Legally, what's a wrapper? Is a REST API a wrapper?



I imagine legally would need a lawsuit to set a precedence, and if a license owner sets an over-reaching precedence of what a wrapper is, they risk losing customer trust and companies avoiding them like the plague.

e.g. timescaledb going after a tsdb as a service company offering tsdb behind a graphql wrapper vs timescaledb going after a financial company offering timeseries data collection and viewing.

I think a good border test would be, would timescaledb allow you to offer a metrics and logging service? technically you're offering timeseries database functionality, but it's in a constrained domain, and very clearly a different product, but still effectively CRUDing timeseries data.


That’s the internal use restriction. There is also the restriction more relevant to the use cases I’m talking about on Value Added Products which is “the customer is prohibited, either contractually or technically, from defining, redefining, or modifying the database schema or other structural aspects of database objects”.

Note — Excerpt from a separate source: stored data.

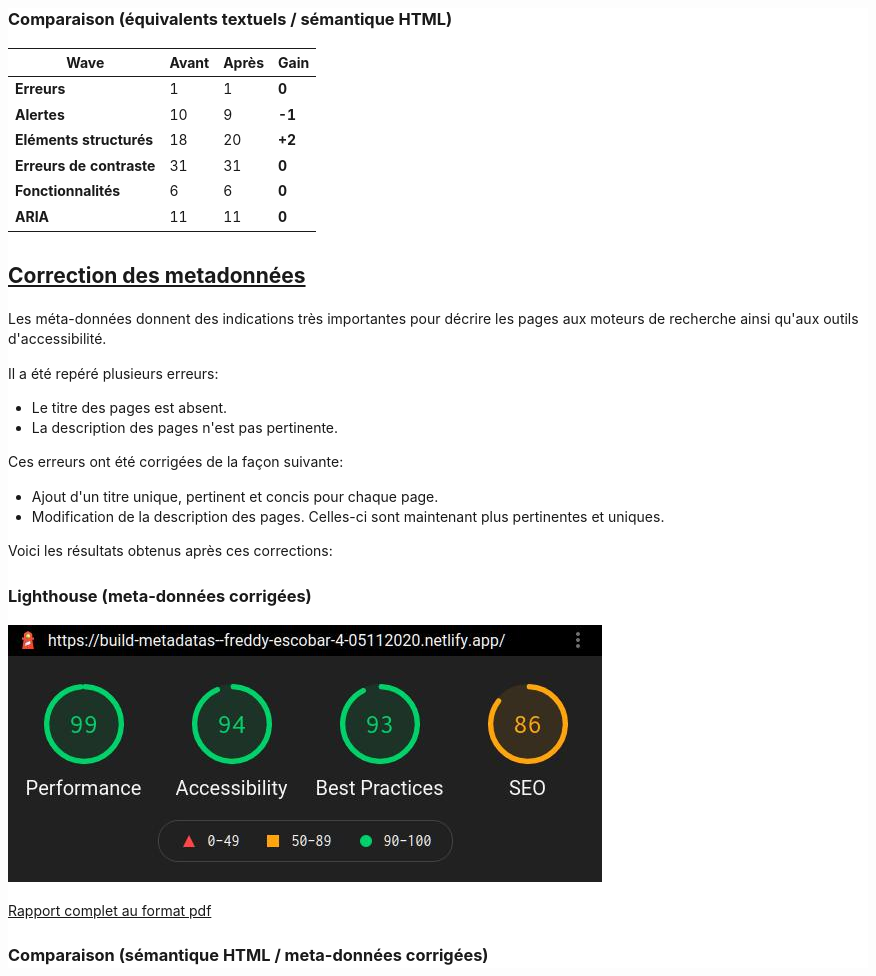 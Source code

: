 ### Comparaison (équivalents textuels / sémantique HTML)

| Wave | Avant  | Après | Gain
| ------------- | ------------- | ------------- | ------------- |
| **Erreurs**  | 1  | 1  | **0**  |
| **Alertes**  | 10  | 9  | **-1**  |
| **Eléments structurés**  | 18 | 20  | **+2**  |
| **Erreurs de contraste**  | 31  | 31  | **0**  |
| **Fonctionnalités**  | 6  | 6  | **0**  |
| **ARIA**  | 11  | 11  | **0**  |

## [Correction des metadonnées](https://build-metadatas--freddy-escobar-4-05112020.netlify.app/)

Les méta-données donnent des indications très importantes pour décrire les pages aux moteurs de recherche ainsi qu'aux outils d'accessibilité.

Il a été repéré plusieurs erreurs:

- Le titre des pages est absent.
- La description des pages n'est pas pertinente.

Ces erreurs ont été corrigées de la façon suivante:

- Ajout d'un titre unique, pertinent et concis pour chaque page.
- Modification de la description des pages. Celles-ci sont maintenant plus pertinentes et uniques.

Voici les résultats obtenus après ces corrections:

### Lighthouse (meta-données corrigées)

![Rapport Lighthouse](/reports/metadatas/Lighthouse_thumb.jpg "Rapport lighthouse")

[Rapport complet au format pdf](/reports/metadatas/Lighthouse.pdf)

### Comparaison (sémantique HTML / meta-données corrigées)
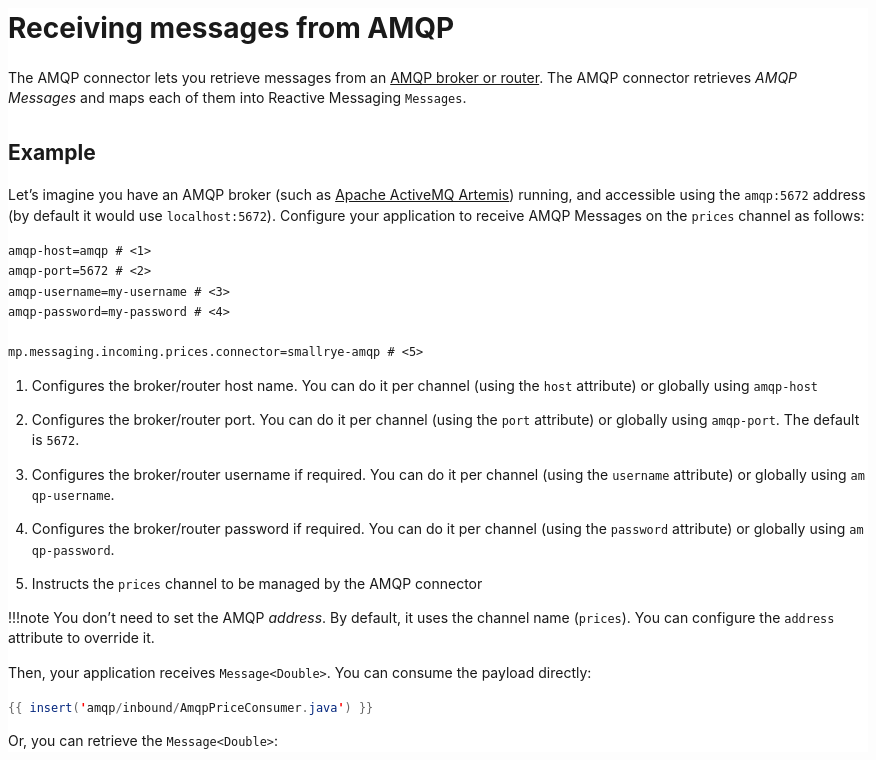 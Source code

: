 # Receiving messages from AMQP

The AMQP connector lets you retrieve messages from an [AMQP broker or
router](https://www.amqp.org/product/architecture). The AMQP connector
retrieves *AMQP Messages* and maps each of them into Reactive Messaging
`Messages`.

## Example

Let’s imagine you have an AMQP broker (such as [Apache ActiveMQ
Artemis](https://activemq.apache.org/components/artemis/)) running, and
accessible using the `amqp:5672` address (by default it would use
`localhost:5672`). Configure your application to receive AMQP Messages
on the `prices` channel as follows:

```properties
amqp-host=amqp # <1>
amqp-port=5672 # <2>
amqp-username=my-username # <3>
amqp-password=my-password # <4>

mp.messaging.incoming.prices.connector=smallrye-amqp # <5>
```

1.  Configures the broker/router host name. You can do it per channel
    (using the `host` attribute) or globally using `amqp-host`

2.  Configures the broker/router port. You can do it per channel (using
    the `port` attribute) or globally using `amqp-port`. The default is
    `5672`.

3.  Configures the broker/router username if required. You can do it per
    channel (using the `username` attribute) or globally using
    `amqp-username`.

4.  Configures the broker/router password if required. You can do it per
    channel (using the `password` attribute) or globally using
    `amqp-password`.

5.  Instructs the `prices` channel to be managed by the AMQP connector

!!!note
    You don’t need to set the AMQP *address*. By default, it uses the
    channel name (`prices`). You can configure the `address` attribute to
    override it.

Then, your application receives `Message<Double>`. You can consume the
payload directly:

``` java
{{ insert('amqp/inbound/AmqpPriceConsumer.java') }}
```

Or, you can retrieve the `Message<Double>`:
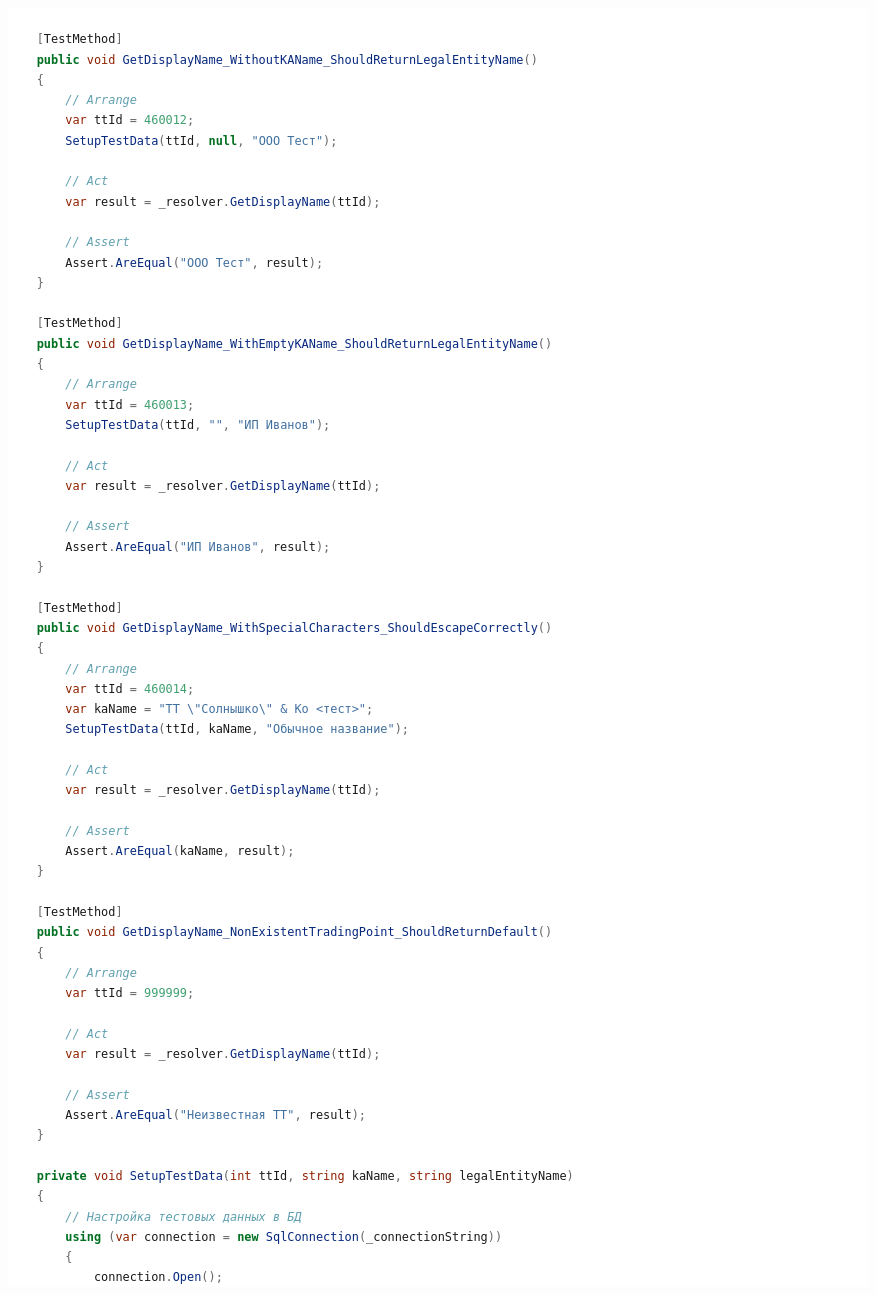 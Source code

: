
 ```csharp
    
    [TestMethod]
    public void GetDisplayName_WithoutKAName_ShouldReturnLegalEntityName()
    {
        // Arrange
        var ttId = 460012;
        SetupTestData(ttId, null, "ООО Тест");
        
        // Act
        var result = _resolver.GetDisplayName(ttId);
        
        // Assert
        Assert.AreEqual("ООО Тест", result);
    }
    
    [TestMethod]
    public void GetDisplayName_WithEmptyKAName_ShouldReturnLegalEntityName()
    {
        // Arrange
        var ttId = 460013;
        SetupTestData(ttId, "", "ИП Иванов");
        
        // Act
        var result = _resolver.GetDisplayName(ttId);
        
        // Assert
        Assert.AreEqual("ИП Иванов", result);
    }
    
    [TestMethod]
    public void GetDisplayName_WithSpecialCharacters_ShouldEscapeCorrectly()
    {
        // Arrange
        var ttId = 460014;
        var kaName = "ТТ \"Солнышко\" & Ко <тест>";
        SetupTestData(ttId, kaName, "Обычное название");
        
        // Act
        var result = _resolver.GetDisplayName(ttId);
        
        // Assert
        Assert.AreEqual(kaName, result);
    }
    
    [TestMethod]
    public void GetDisplayName_NonExistentTradingPoint_ShouldReturnDefault()
    {
        // Arrange
        var ttId = 999999;
        
        // Act
        var result = _resolver.GetDisplayName(ttId);
        
        // Assert
        Assert.AreEqual("Неизвестная ТТ", result);
    }
    
    private void SetupTestData(int ttId, string kaName, string legalEntityName)
    {
        // Настройка тестовых данных в БД
        using (var connection = new SqlConnection(_connectionString))
        {
            connection.Open();
```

Which is, basically, saying that you can do anything that doesn’t give your customers the ability to redefine and modify the database schema as long as you are creating a product that is adding value on top of timescale. Is any of this 100% clear? Not any more that legalese generally is, and of course probably wise to talk to a lawyer if you’re concerned about it. Timescale has made their intent with the license clear in the past with blog posts and such though.